Die Entscheidung verdeutlich wieder einmal, in welche Richtung sich der Wettbewerbsschutz entwickelt hat – das Gericht hat vollkommen zu Recht entschieden, wobei schon nicht zu erkennen ist, warum hier überhaupt Verbraucherinteressen bei vollverpackten Geräten berührt sein sollten. In diesem Bereich gilt allerdings natürlich, dass bei der Bewerbung von Geräten die EnVKV zu berücksichtigen ist.

Aus der Entscheidung:

Ein Verstoß gegen § 4 Abs. 4 Satz 1 EnVKV iVm Art. 4 lit. a) der VO (EU) Nr. 1060/2010 lag nicht vor. Die Etikettierungspflicht gilt nach der ausdrücklichen Regelung in § 4 Abs. 4 Satz 1 EnVKV nur für „ausgestellte“ Produkte; das Gleiche ergibt sich auf europarechtlicher Ebene im Umkehrschluss aus Art. 4 lit. b) der VO (EU) Nr. 1060/2010. Die Präsentation eines Haushaltskühlgerätes in einer Kartonumverpackung, bei der der Kunde das Gerät selbst nicht sehen kann, stellt kein „Ausstellen“ des Haushaltskühlgerätes dar.

(1) Die bundesrechtliche Legaldefinition des „Ausstellens“ in § 2 Nr. 16 des Energieverbrauchskennzeichnungsgesetzes gibt für die hier in Rede stehende Fragestellung nichts her.

(2) Dass die Präsentation eines Haushaltskühlgerätes in einer Kartonumverpackung, bei der der Kunde das Gerät selbst nicht sehen kann, nicht als „Ausstellen“ des Gerätes gewertet werden kann, ergibt indes die nähere Betrachtung der europarechtlichen Etikettierungsregelungen.
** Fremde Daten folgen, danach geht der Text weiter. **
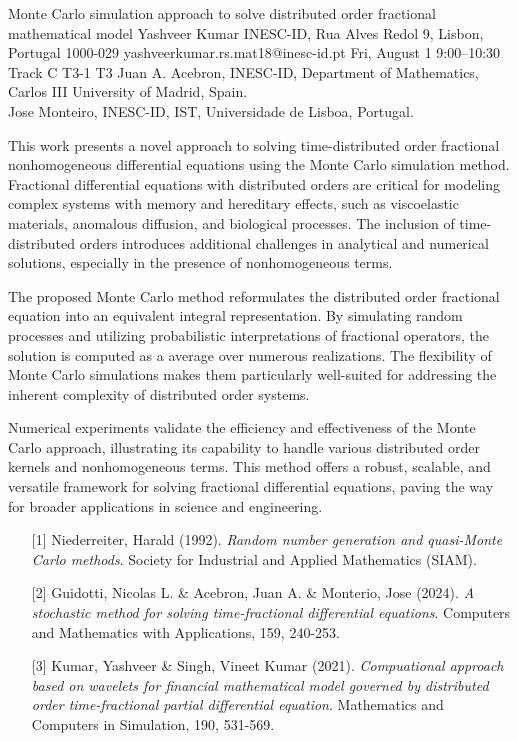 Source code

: \begin{talk}
  {Monte Carlo simulation approach to solve distributed order fractional mathematical model}%
  {Yashveer Kumar}%
  {INESC-ID, Rua Alves Redol 9, Lisbon, Portugal 1000-029}%
  {yashveerkumar.rs.mat18@inesc-id.pt}%
  {}%
  {}%
  {Fri, August 1 9:00–10:30 Track C}%
  {T3-1}%
  {T3}%
  {Juan A. Acebron, INESC-ID,  Department of Mathematics, Carlos III University of Madrid, Spain.\\
  	Jose Monteiro, INESC-ID, IST, Universidade de Lisboa, Portugal.}%
				
			
			
This work presents a novel approach to solving time-distributed order fractional nonhomogeneous differential equations using the Monte Carlo simulation method. Fractional differential equations with distributed orders are critical for modeling complex systems with memory and hereditary effects, such as viscoelastic materials, anomalous diffusion, and biological processes. The inclusion of time-distributed orders introduces additional challenges in analytical and numerical solutions, especially in the presence of nonhomogeneous terms.

The proposed Monte Carlo method reformulates the distributed order fractional equation into an equivalent integral representation. By simulating random processes and utilizing probabilistic interpretations of fractional operators, the solution is computed as a average over numerous realizations. The flexibility of Monte Carlo simulations makes them particularly well-suited for addressing the inherent complexity of distributed order systems.

Numerical experiments validate the efficiency and effectiveness of the Monte Carlo approach, illustrating its capability to handle various distributed order kernels and nonhomogeneous terms. This method offers a robust, scalable, and versatile framework for solving fractional differential equations, paving the way for broader applications in science and engineering.

\medskip
\begin{enumerate}
	\item[{[1]}] Niederreiter, Harald (1992). {\it Random number generation and quasi-Monte Carlo methods}. Society for Industrial and Applied Mathematics (SIAM).
	\item[{[2]}] Guidotti, Nicolas L. \& Acebron, Juan A.  \&  Monterio, Jose (2024). {\it A stochastic method for solving time-fractional differential equations}. Computers and Mathematics with Applications, 159, 240-253.
	\item[{[3]}] Kumar, Yashveer \& Singh, Vineet Kumar (2021). {\it Compuational approach based on wavelets for financial mathematical model governed by distributed order time-fractional partial differential equation}. Mathematics and Computers in Simulation, 190, 531-569.
\end{enumerate}
\end{talk}


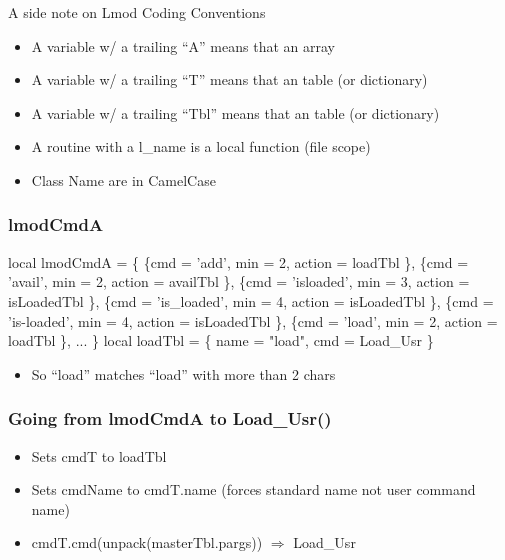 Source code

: \documentclass{beamer}
\begin{document}
\begin{frame}{A side note on Lmod Coding Conventions}
  \begin{itemize}
    \item A variable w/ a trailing ``A'' means that an array
    \item A variable w/ a trailing ``T'' means that an table (or dictionary)
    \item A variable w/ a trailing ``Tbl'' means that an table (or dictionary)
    \item A routine with a l_name is a local function (file scope)
    \item Class Name are in CamelCase
  \end{itemize}
\end{frame}

\begin{frame}[fragile]
    \frametitle{lmodCmdA}
 {\small
   \begin{semiverbatim}
   local lmodCmdA = \{
      \{cmd = 'add',          min = 2, action = loadTbl     \},
      \{cmd = 'avail',        min = 2, action = availTbl    \},
      \{cmd = 'isloaded',     min = 3, action = isLoadedTbl \},
      \{cmd = 'is_loaded',    min = 4, action = isLoadedTbl \},
      \{cmd = 'is-loaded',    min = 4, action = isLoadedTbl \},
      \{cmd = 'load',         min = 2, action = loadTbl     \},
      ...
   \}
   local loadTbl      = \{ name = "load", cmd = Load_Usr    \}
    \end{semiverbatim}
  \begin{itemize}
    \item So ``load'' matches ``load'' with more than 2 chars
  \end{itemize}
}
\end{frame}

\begin{frame}[fragile]
    \frametitle{Going from lmodCmdA to Load\_Usr()}
  \begin{itemize}
    \item Sets cmdT to loadTbl
    \item Sets cmdName to cmdT.name (forces standard name not user
      command name)
    \item cmdT.cmd(unpack(masterTbl.pargs)) $\Rightarrow$ Load\_Usr
  \end{itemize}

\end{frame}
\end{document}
Art. 4 lit. a) der VO (EU) Nr. 1060/2010 schreibt nämlich vor, dass das Etikett deutlich sichtbar außen an der Vorder- oder Oberseite des „Gerätes“ angebracht sein muss.

(a) Soweit Art. 4 lit. a) der VO (EU) Nr. 1060/2010 von dem „Gerät“ spricht, ist damit das Kühlgerät selbst gemeint und nicht etwa eine Umverpackung. Dies ergibt sich zum einen aus dem allgemeinen Sprachgebrauch, zum anderen aber auch aus der Gegenüberstellung der Vorschrift mit anderen energieverbrauchskennzeichnungsrechtlichen Regelungen. So ordnet z.B. Art. 3 lit. e) der Delegierten Verordnung (EU) Nr. 874/2012, die energieverbrauchskennzeichnungsrechtliche Regelungen für elektrische Lampen und Leuchten enthält, an, dass das (auch hier in Rede stehende) Energieverbrauchskennzeichnungs-Etikett in den dort bezeichneten Fällen an der „Außenseite der Einzelverpackung“ angebracht werden muss. Wenn Art. 4 lit. a) der VO (EU) Nr. 1060/2010 im Gegensatz hierzu nur von dem Gerät und nicht von der Verpackung spricht, folgt hieraus, dass das Gerät selbst und nicht seine Verpackung gemeint sein muss.

(b) Die Anbringung eines Etikettes auf einem Gerät, das sich in einer Kartonumverpackung befindet und aus diesem Grunde für den Kunden – mitsamt dem gegebenenfalls aufgebrachten Etikett – selbst gar nicht sichtbar ist, würde keinen Sinn machen. Hieraus folgt wiederum, dass ein „Ausstellen“ nur eine Präsentation eines Haushaltskühlgerätes sein kann, bei der der Kunde das Gerät selbst unmittelbar ansehen kann.

bb) Ob der Händler bei der Präsentation eines kartonverpackten Gerätes in seinen Verkaufsräumen gegebenenfalls auf der Grundlage anderer energieverbrauchskennzeichnungsrechtlicher Vorschriften Informationspflichten zu erfüllen hat (z.B. nach dem für nicht ausgestellte Produkte geltenden § 5 EnVKV), braucht der Senat nicht zu entscheiden. Denn solche Informationspflichten wären nicht mit Hilfe von Etiketten in dem hier in Rede stehenden Sinne zu erfüllen, und nach dem eindeutigen Antragswortlaut sind allein Verstöße gegen die Etikettierungspflicht des vorliegenden Rechtsstreits.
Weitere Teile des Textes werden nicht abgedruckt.